======== Data shown ========

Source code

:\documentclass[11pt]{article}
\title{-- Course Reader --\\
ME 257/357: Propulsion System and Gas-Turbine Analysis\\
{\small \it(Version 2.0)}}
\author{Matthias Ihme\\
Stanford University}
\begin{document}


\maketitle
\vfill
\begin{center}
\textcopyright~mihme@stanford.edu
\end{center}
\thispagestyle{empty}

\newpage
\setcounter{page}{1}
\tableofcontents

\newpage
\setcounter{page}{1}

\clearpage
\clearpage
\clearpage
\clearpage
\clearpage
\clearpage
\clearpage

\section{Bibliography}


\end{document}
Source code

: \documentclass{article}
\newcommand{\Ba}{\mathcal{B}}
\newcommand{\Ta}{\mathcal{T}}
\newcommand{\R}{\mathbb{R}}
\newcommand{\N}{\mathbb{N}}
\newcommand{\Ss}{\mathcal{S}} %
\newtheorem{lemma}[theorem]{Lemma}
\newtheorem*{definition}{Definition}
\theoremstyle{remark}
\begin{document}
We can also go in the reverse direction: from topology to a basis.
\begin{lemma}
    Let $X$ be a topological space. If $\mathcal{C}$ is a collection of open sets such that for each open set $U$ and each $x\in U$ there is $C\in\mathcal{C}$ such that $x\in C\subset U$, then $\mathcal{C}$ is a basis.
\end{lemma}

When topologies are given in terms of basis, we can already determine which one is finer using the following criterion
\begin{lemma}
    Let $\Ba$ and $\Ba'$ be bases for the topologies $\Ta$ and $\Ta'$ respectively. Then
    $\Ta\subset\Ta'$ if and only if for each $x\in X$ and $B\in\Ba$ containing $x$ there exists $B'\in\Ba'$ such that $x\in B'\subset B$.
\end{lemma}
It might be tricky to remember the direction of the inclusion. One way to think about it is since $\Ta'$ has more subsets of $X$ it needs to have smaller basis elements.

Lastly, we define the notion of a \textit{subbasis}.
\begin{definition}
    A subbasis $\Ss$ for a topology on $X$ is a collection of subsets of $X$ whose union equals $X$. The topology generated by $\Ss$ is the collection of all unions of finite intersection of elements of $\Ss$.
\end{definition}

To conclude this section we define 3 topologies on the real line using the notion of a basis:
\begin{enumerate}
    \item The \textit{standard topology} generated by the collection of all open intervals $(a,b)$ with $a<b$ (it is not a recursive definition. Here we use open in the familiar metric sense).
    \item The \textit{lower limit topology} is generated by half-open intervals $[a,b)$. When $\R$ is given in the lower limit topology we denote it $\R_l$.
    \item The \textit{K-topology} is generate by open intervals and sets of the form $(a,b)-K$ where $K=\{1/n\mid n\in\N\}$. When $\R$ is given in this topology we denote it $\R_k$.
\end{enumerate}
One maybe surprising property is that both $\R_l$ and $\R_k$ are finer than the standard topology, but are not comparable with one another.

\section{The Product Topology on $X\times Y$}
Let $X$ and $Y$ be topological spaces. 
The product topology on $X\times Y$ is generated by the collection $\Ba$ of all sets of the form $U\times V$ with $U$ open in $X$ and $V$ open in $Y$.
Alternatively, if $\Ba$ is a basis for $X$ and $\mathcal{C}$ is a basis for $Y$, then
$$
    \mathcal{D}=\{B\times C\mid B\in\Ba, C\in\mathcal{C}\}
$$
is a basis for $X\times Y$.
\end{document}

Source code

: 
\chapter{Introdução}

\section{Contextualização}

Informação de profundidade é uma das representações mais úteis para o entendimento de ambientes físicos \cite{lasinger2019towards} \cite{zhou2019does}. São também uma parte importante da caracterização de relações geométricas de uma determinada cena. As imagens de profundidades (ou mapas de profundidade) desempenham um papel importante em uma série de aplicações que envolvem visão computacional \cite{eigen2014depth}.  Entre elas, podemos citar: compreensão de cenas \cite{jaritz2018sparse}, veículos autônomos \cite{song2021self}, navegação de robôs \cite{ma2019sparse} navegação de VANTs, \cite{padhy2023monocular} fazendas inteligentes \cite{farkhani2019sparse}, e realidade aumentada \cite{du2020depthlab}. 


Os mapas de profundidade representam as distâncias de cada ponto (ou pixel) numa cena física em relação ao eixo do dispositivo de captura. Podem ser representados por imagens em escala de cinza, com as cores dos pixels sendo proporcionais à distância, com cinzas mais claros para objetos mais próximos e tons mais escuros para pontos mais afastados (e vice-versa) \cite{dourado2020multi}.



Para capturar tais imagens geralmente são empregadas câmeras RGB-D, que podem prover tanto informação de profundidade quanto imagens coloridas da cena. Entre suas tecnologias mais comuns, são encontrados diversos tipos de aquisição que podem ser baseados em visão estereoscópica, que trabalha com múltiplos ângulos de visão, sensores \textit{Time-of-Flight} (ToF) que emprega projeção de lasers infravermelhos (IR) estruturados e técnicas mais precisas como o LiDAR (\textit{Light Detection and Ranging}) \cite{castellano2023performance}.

========

▸ Description of the task
Go through the records and copy each one exactly.

▸ Answer space
Source code

:\documentclass[11pt]{article}
\title{-- Course Reader --\\
ME 257/357: Propulsion System and Gas-Turbine Analysis\\
{\small \it(Version 2.0)}}
\author{Matthias Ihme\\
Stanford University}
\begin{document}


\maketitle
\vfill
\begin{center}
\textcopyright~mihme@stanford.edu
\end{center}
\thispagestyle{empty}

\newpage
\setcounter{page}{1}
\tableofcontents

\newpage
\setcounter{page}{1}

\clearpage
\clearpage
\clearpage
\clearpage
\clearpage
\clearpage
\clearpage

\section{Bibliography}


\end{document}
Source code

: \documentclass{article}
\newcommand{\Ba}{\mathcal{B}}
\newcommand{\Ta}{\mathcal{T}}
\newcommand{\R}{\mathbb{R}}
\newcommand{\N}{\mathbb{N}}
\newcommand{\Ss}{\mathcal{S}} %
\newtheorem{lemma}[theorem]{Lemma}
\newtheorem*{definition}{Definition}
\theoremstyle{remark}
\begin{document}
We can also go in the reverse direction: from topology to a basis.
\begin{lemma}
    Let $X$ be a topological space. If $\mathcal{C}$ is a collection of open sets such that for each open set $U$ and each $x\in U$ there is $C\in\mathcal{C}$ such that $x\in C\subset U$, then $\mathcal{C}$ is a basis.
\end{lemma}

When topologies are given in terms of basis, we can already determine which one is finer using the following criterion
\begin{lemma}
    Let $\Ba$ and $\Ba'$ be bases for the topologies $\Ta$ and $\Ta'$ respectively. Then
    $\Ta\subset\Ta'$ if and only if for each $x\in X$ and $B\in\Ba$ containing $x$ there exists $B'\in\Ba'$ such that $x\in B'\subset B$.
\end{lemma}
It might be tricky to remember the direction of the inclusion. One way to think about it is since $\Ta'$ has more subsets of $X$ it needs to have smaller basis elements.

Lastly, we define the notion of a \textit{subbasis}.
\begin{definition}
    A subbasis $\Ss$ for a topology on $X$ is a collection of subsets of $X$ whose union equals $X$. The topology generated by $\Ss$ is the collection of all unions of finite intersection of elements of $\Ss$.
\end{definition}

To conclude this section we define 3 topologies on the real line using the notion of a basis:
\begin{enumerate}
    \item The \textit{standard topology} generated by the collection of all open intervals $(a,b)$ with $a<b$ (it is not a recursive definition. Here we use open in the familiar metric sense).
    \item The \textit{lower limit topology} is generated by half-open intervals $[a,b)$. When $\R$ is given in the lower limit topology we denote it $\R_l$.
    \item The \textit{K-topology} is generate by open intervals and sets of the form $(a,b)-K$ where $K=\{1/n\mid n\in\N\}$. When $\R$ is given in this topology we denote it $\R_k$.
\end{enumerate}
One maybe surprising property is that both $\R_l$ and $\R_k$ are finer than the standard topology, but are not comparable with one another.

\section{The Product Topology on $X\times Y$}
Let $X$ and $Y$ be topological spaces. 
The product topology on $X\times Y$ is generated by the collection $\Ba$ of all sets of the form $U\times V$ with $U$ open in $X$ and $V$ open in $Y$.
Alternatively, if $\Ba$ is a basis for $X$ and $\mathcal{C}$ is a basis for $Y$, then
$$
    \mathcal{D}=\{B\times C\mid B\in\Ba, C\in\mathcal{C}\}
$$
is a basis for $X\times Y$.
\end{document}

Source code

: 
\chapter{Introdução}

\section{Contextualização}

Informação de profundidade é uma das representações mais úteis para o entendimento de ambientes físicos \cite{lasinger2019towards} \cite{zhou2019does}. São também uma parte importante da caracterização de relações geométricas de uma determinada cena. As imagens de profundidades (ou mapas de profundidade) desempenham um papel importante em uma série de aplicações que envolvem visão computacional \cite{eigen2014depth}.  Entre elas, podemos citar: compreensão de cenas \cite{jaritz2018sparse}, veículos autônomos \cite{song2021self}, navegação de robôs \cite{ma2019sparse} navegação de VANTs, \cite{padhy2023monocular} fazendas inteligentes \cite{farkhani2019sparse}, e realidade aumentada \cite{du2020depthlab}. 


Os mapas de profundidade representam as distâncias de cada ponto (ou pixel) numa cena física em relação ao eixo do dispositivo de captura. Podem ser representados por imagens em escala de cinza, com as cores dos pixels sendo proporcionais à distância, com cinzas mais claros para objetos mais próximos e tons mais escuros para pontos mais afastados (e vice-versa) \cite{dourado2020multi}.



Para capturar tais imagens geralmente são empregadas câmeras RGB-D, que podem prover tanto informação de profundidade quanto imagens coloridas da cena. Entre suas tecnologias mais comuns, são encontrados diversos tipos de aquisição que podem ser baseados em visão estereoscópica, que trabalha com múltiplos ângulos de visão, sensores \textit{Time-of-Flight} (ToF) que emprega projeção de lasers infravermelhos (IR) estruturados e técnicas mais precisas como o LiDAR (\textit{Light Detection and Ranging}) \cite{castellano2023performance}.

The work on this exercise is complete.